À l’issue de son mandat à la tête du Parquet européen, Laura Codruța Kovesi dresse un constat sans détour : la corruption liée aux fonds européens ne se limite pas à l’Est du continent, mais concerne l’ensemble de l’Union. Une réalité qu’elle affirme avoir été encouragée à ne pas trop mettre en avant.


Dans un entretien accordé à G4Media, la procureure européenne revient sur les sept années passées à bâtir une institution inédite, évoquant à la fois les avancées réalisées et les résistances rencontrées, notamment sur le plan politique.
Selon elle, le développement du Parquet européen s’est heurté à un manque de moyens persistant. Elle estime même que, ces dernières années, l’absence de renforcement des capacités d’enquête relève d’un choix politique assumé. Malgré l’augmentation du nombre de dossiers, les ressources humaines et opérationnelles n’ont pas suivi.
La question des effectifs illustre ces tensions. En début d’année, Kovesi indique avoir sollicité l’ancien ministre roumain de la Justice, Radu Marinescu, pour obtenir dix procureurs européens supplémentaires, sans réponse claire à ce jour.
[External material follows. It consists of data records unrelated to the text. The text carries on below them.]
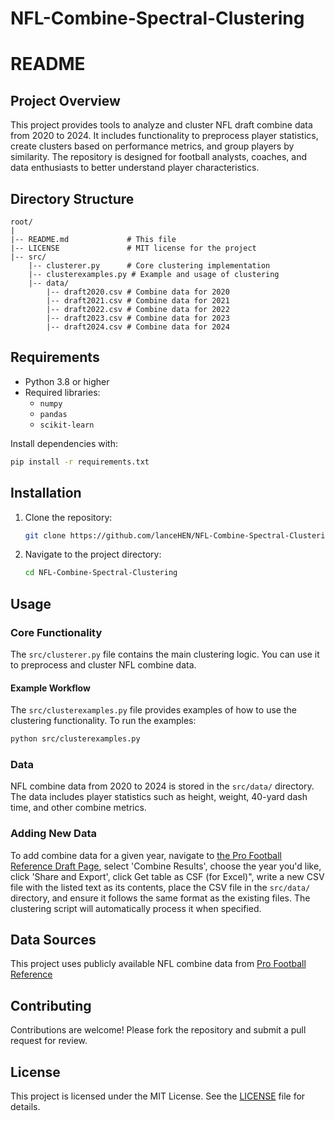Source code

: # NFL-Combine-Spectral-Clustering

# README

## Project Overview
This project provides tools to analyze and cluster NFL draft combine data from 2020 to 2024. It includes functionality to preprocess player statistics, create clusters based on performance metrics, and group players by similarity. The repository is designed for football analysts, coaches, and data enthusiasts to better understand player characteristics.

## Directory Structure
```
root/
|
|-- README.md             # This file
|-- LICENSE               # MIT license for the project
|-- src/
    |-- clusterer.py      # Core clustering implementation
    |-- clusterexamples.py # Example and usage of clustering
    |-- data/
        |-- draft2020.csv # Combine data for 2020
        |-- draft2021.csv # Combine data for 2021
        |-- draft2022.csv # Combine data for 2022
        |-- draft2023.csv # Combine data for 2023
        |-- draft2024.csv # Combine data for 2024
```

## Requirements
- Python 3.8 or higher
- Required libraries:
  - `numpy`
  - `pandas`
  - `scikit-learn`

Install dependencies with:
```bash
pip install -r requirements.txt
```

## Installation
1. Clone the repository:
   ```bash
   git clone https://github.com/lanceHEN/NFL-Combine-Spectral-Clustering.git
   ```
2. Navigate to the project directory:
   ```bash
   cd NFL-Combine-Spectral-Clustering
   ```

## Usage

### Core Functionality
The `src/clusterer.py` file contains the main clustering logic. You can use it to preprocess and cluster NFL combine data.

#### Example Workflow
The `src/clusterexamples.py` file provides examples of how to use the clustering functionality. To run the examples:
```bash
python src/clusterexamples.py
```

### Data
NFL combine data from 2020 to 2024 is stored in the `src/data/` directory. The data includes player statistics such as height, weight, 40-yard dash time, and other combine metrics.

### Adding New Data
To add combine data for a given year, navigate to [the Pro Football Reference Draft Page](https://www.pro-football-reference.com/draft/), select 'Combine Results', choose the year you'd like, click 'Share and Export', click Get table as CSF (for Excel)", write a new CSV file with the listed text as its contents, place the CSV file in the `src/data/` directory, and ensure it follows the same format as the existing files. The clustering script will automatically process it when specified.

## Data Sources
This project uses publicly available NFL combine data from [Pro Football Reference](https://www.pro-football-reference.com/)

## Contributing
Contributions are welcome! Please fork the repository and submit a pull request for review.

## License
This project is licensed under the MIT License. See the [LICENSE](LICENSE) file for details.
Autre point sensible : la transparence. Kovesi affirme avoir été mise en garde contre la publication de certaines statistiques, notamment celles détaillant le nombre d’enquêtes en cours et l’ampleur des fraudes aux fonds européens. Selon elle, ces données pourraient alimenter le scepticisme envers l’Union européenne, en particulier en période électorale.
Elle rapporte ainsi des échanges au sein de la Commission européenne, où il lui aurait été suggéré d’éviter de diffuser certaines informations. Une position qui l’a surprise, alors même qu’elle insiste sur le fait qu’aucun État membre n’est épargné par les risques de fraude financière, qu’il s’agisse de l’Ouest, du Nord ou du Sud de l’Europe. Elle mentionne à ce sujet des discussions avec l’ancien commissaire au Budget, Johannes Hahn.
Revenant sur les débuts de l’institution en 2019, Kovesi décrit un cadre encore embryonnaire, marqué par des moyens limités et des projections administratives parfois déroutantes. Elle évoque notamment un effectif initial évalué à « 32,5 procureurs », symbole, selon elle, des incertitudes entourant la mise en place du Parquet.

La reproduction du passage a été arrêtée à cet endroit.